**Your goal**
Your response is a verbatim copy of the listing, stripped of its images.

**Entries shown**
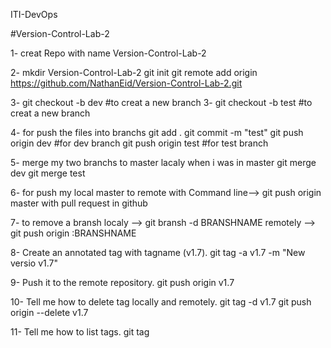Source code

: ITI-DevOps

#Version-Control-Lab-2

1- creat Repo with name Version-Control-Lab-2

2- mkdir Version-Control-Lab-2
git init
git remote add origin https://github.com/NathanEid/Version-Control-Lab-2.git

3- git checkout -b dev #to creat a new branch
3- git checkout -b test #to creat a new branch

4- for push the files into branchs
git add .
git commit -m "test"
git push origin dev #for dev branch
git push origin test #for test branch

5- merge my two branchs to master lacaly
when i was in master
git merge dev
git merge test

6- for push my local master to remote
with Command line--> git push origin master
with pull request in github

7- to remove a bransh 
localy --> git bransh -d BRANSHNAME 
remotely --> git push origin :BRANSHNAME

8- Create an annotated tag with tagname (v1.7).
git tag -a v1.7 -m "New versio v1.7"

9- Push it to the remote repository.
git push origin v1.7

10- Tell me how to delete tag locally and remotely.
git tag -d v1.7
git push origin --delete v1.7

11- Tell me how to list tags.
git tag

**Result below**
Source code

: ITI-DevOps

#Version-Control-Lab-2

1- creat Repo with name Version-Control-Lab-2

2- mkdir Version-Control-Lab-2
git init
git remote add origin https://github.com/NathanEid/Version-Control-Lab-2.git

3- git checkout -b dev #to creat a new branch
3- git checkout -b test #to creat a new branch

4- for push the files into branchs
git add .
git commit -m "test"
git push origin dev #for dev branch
git push origin test #for test branch

5- merge my two branchs to master lacaly
when i was in master
git merge dev
git merge test

6- for push my local master to remote
with Command line--> git push origin master
with pull request in github

7- to remove a bransh 
localy --> git bransh -d BRANSHNAME 
remotely --> git push origin :BRANSHNAME

8- Create an annotated tag with tagname (v1.7).
git tag -a v1.7 -m "New versio v1.7"

9- Push it to the remote repository.
git push origin v1.7

10- Tell me how to delete tag locally and remotely.
git tag -d v1.7
git push origin --delete v1.7

11- Tell me how to list tags.
git tag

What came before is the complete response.